## ACTIVITY
Go over the entries and report the lines where the word "strict" occurs.

........

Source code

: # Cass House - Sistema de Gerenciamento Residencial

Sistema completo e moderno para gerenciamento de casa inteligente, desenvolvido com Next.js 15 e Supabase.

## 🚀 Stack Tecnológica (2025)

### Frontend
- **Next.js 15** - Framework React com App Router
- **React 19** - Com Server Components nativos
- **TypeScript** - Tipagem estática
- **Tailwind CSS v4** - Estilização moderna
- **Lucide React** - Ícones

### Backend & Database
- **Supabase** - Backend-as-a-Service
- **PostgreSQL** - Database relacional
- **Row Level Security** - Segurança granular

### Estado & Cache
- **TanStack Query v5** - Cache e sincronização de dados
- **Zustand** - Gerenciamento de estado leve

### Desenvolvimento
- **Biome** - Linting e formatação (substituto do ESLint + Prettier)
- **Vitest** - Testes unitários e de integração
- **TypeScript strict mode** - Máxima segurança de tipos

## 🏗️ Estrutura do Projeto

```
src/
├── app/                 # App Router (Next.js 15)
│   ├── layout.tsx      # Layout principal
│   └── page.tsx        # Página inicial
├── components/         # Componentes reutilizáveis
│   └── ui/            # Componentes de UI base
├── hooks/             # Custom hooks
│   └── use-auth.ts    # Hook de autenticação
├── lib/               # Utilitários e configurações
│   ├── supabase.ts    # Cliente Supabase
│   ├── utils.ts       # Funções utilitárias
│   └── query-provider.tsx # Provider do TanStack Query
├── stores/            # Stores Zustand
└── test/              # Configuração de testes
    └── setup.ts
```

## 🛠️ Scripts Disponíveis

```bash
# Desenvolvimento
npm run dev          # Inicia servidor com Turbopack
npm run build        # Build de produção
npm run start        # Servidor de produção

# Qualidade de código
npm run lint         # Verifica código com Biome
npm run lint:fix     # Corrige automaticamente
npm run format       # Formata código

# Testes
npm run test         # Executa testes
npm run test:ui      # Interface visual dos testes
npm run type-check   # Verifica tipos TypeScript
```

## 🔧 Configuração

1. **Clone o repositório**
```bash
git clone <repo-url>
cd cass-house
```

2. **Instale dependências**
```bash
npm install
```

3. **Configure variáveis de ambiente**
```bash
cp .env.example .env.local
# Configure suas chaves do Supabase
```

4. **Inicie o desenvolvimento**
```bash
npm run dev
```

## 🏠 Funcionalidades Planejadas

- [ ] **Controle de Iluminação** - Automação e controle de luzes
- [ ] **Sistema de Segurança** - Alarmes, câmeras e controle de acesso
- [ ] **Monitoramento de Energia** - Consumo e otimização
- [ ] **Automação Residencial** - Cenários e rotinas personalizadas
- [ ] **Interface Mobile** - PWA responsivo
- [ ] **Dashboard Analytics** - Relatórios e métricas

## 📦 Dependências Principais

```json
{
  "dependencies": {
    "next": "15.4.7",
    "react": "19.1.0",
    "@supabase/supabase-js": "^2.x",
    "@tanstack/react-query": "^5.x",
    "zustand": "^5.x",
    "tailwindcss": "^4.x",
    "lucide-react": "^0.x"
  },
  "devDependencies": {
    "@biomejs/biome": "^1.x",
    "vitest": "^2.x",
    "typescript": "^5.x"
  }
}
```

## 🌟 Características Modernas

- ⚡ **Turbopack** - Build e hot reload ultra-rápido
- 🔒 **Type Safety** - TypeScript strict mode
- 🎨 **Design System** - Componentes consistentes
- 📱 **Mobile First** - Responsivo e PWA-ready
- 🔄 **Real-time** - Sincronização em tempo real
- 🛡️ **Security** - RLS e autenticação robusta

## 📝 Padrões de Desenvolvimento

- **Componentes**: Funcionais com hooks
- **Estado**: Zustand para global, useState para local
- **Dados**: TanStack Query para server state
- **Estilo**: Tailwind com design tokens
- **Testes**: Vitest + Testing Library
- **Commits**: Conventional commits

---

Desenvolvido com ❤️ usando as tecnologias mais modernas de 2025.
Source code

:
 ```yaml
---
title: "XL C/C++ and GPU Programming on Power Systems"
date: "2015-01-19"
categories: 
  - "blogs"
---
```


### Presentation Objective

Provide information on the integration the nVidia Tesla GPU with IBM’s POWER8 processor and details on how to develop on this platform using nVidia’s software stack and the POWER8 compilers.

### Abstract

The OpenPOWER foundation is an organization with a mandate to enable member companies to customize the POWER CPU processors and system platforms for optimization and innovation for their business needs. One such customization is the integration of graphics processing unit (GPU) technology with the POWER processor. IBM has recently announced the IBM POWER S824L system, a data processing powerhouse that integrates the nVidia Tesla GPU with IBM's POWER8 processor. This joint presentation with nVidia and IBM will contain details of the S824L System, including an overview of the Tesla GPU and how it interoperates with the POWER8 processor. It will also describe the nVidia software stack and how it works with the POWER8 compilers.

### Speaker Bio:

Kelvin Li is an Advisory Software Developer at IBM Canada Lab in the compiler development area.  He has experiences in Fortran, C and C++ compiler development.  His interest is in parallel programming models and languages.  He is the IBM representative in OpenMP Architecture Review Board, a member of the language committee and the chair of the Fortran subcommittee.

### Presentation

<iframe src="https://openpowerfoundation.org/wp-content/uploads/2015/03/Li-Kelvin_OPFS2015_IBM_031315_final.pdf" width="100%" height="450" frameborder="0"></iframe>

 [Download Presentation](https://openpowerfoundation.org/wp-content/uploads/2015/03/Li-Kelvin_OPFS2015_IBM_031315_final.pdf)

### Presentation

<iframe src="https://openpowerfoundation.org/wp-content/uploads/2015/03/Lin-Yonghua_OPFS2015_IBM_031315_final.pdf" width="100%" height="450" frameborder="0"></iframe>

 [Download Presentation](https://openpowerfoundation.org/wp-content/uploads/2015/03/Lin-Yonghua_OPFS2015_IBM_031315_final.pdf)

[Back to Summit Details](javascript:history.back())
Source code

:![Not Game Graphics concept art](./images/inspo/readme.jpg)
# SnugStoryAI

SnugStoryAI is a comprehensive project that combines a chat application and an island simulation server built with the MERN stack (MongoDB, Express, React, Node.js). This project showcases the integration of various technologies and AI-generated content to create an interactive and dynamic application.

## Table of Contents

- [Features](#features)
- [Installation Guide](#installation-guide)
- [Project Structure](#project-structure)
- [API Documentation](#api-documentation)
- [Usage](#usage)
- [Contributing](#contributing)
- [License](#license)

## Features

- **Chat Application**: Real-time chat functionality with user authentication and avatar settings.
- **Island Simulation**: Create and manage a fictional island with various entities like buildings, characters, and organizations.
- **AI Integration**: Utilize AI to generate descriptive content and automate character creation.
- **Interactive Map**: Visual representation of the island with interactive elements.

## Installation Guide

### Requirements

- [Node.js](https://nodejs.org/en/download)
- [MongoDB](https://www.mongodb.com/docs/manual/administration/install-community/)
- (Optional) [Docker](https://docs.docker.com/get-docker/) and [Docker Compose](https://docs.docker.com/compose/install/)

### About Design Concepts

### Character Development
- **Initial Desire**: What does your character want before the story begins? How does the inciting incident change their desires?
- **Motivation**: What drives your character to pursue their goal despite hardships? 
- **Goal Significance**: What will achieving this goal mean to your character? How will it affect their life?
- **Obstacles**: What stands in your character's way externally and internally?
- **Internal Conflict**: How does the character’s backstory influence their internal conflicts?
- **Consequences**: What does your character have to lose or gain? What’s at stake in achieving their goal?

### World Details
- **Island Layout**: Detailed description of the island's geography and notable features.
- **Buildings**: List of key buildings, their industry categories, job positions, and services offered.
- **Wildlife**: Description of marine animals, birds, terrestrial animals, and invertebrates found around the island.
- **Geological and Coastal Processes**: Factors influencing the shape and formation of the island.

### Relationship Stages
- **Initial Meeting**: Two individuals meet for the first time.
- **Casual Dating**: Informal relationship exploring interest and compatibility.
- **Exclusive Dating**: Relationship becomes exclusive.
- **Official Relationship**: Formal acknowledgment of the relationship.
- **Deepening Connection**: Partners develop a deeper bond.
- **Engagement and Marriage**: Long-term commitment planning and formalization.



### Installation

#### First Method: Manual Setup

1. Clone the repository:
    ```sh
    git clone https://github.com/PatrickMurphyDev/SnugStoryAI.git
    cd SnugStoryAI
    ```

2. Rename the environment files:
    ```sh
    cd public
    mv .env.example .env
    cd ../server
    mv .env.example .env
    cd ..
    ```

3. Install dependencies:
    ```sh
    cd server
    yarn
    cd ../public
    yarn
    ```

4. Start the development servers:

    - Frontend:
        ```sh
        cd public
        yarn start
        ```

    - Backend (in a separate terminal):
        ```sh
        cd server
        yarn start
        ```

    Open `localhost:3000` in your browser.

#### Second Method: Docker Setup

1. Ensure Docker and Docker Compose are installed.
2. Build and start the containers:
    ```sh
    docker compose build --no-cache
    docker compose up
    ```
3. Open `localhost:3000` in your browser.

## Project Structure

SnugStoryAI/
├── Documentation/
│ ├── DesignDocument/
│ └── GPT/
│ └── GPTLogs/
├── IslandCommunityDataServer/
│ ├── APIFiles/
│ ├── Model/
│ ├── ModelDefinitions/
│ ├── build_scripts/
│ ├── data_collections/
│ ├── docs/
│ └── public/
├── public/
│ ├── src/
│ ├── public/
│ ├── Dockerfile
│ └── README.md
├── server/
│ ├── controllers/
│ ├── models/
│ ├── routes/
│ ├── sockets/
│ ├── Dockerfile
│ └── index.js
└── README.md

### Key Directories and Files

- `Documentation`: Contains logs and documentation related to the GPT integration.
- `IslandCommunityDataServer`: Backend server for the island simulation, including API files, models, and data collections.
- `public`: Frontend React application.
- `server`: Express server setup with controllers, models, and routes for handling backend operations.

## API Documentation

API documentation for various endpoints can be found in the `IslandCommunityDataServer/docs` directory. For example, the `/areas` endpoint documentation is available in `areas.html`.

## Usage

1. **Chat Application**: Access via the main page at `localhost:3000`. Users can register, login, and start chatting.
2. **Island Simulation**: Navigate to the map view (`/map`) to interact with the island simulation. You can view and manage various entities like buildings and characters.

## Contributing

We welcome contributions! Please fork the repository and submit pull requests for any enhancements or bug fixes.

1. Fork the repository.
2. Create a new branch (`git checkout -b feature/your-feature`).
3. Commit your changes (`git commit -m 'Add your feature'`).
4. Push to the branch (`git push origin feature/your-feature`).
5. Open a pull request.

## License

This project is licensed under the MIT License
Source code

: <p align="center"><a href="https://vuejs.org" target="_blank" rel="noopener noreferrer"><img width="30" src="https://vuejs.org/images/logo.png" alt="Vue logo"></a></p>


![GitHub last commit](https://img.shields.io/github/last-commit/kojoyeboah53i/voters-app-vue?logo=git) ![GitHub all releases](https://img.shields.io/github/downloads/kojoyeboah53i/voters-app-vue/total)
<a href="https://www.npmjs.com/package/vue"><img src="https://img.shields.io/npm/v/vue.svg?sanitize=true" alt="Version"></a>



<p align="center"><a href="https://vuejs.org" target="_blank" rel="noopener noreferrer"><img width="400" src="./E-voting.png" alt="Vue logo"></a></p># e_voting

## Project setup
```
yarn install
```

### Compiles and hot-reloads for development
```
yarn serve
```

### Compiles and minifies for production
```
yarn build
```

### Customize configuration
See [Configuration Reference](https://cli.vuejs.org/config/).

........

## FINISHED TASK
- **TypeScript strict mode** - Máxima segurança de tipos
- 🔒 **Type Safety** - TypeScript strict mode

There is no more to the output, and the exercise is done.